## Activity
Could you return all of the records exactly as they stand?

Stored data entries
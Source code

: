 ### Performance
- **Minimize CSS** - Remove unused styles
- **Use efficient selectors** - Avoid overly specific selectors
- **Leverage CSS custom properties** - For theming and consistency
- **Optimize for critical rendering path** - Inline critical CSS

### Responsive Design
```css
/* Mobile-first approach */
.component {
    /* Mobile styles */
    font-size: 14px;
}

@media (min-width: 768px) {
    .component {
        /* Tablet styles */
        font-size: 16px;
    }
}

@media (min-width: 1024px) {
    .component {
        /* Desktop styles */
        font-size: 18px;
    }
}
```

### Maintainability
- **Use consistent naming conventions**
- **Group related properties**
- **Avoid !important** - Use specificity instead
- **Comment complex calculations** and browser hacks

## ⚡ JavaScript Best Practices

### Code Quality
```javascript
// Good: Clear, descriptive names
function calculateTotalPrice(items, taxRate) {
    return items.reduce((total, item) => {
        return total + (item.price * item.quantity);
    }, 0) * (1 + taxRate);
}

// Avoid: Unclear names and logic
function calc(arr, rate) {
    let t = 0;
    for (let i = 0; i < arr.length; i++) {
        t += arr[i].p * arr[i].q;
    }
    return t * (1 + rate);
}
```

## Response below
Source code

: ### Performance
- **Minimize CSS** - Remove unused styles
- **Use efficient selectors** - Avoid overly specific selectors
- **Leverage CSS custom properties** - For theming and consistency
- **Optimize for critical rendering path** - Inline critical CSS

### Responsive Design
```css
/* Mobile-first approach */
.component {
    /* Mobile styles */
    font-size: 14px;
}

@media (min-width: 768px) {
    .component {
        /* Tablet styles */
        font-size: 16px;
    }
}

@media (min-width: 1024px) {
    .component {
        /* Desktop styles */
        font-size: 18px;
    }
}
```

### Maintainability
- **Use consistent naming conventions**
- **Group related properties**
- **Avoid !important** - Use specificity instead
- **Comment complex calculations** and browser hacks

## ⚡ JavaScript Best Practices

### Code Quality
```javascript
// Good: Clear, descriptive names
function calculateTotalPrice(items, taxRate) {
    return items.reduce((total, item) => {
        return total + (item.price * item.quantity);
    }, 0) * (1 + taxRate);
}

// Avoid: Unclear names and logic
function calc(arr, rate) {
    let t = 0;
    for (let i = 0; i < arr.length; i++) {
        t += arr[i].p * arr[i].q;
    }
    return t * (1 + rate);
}
```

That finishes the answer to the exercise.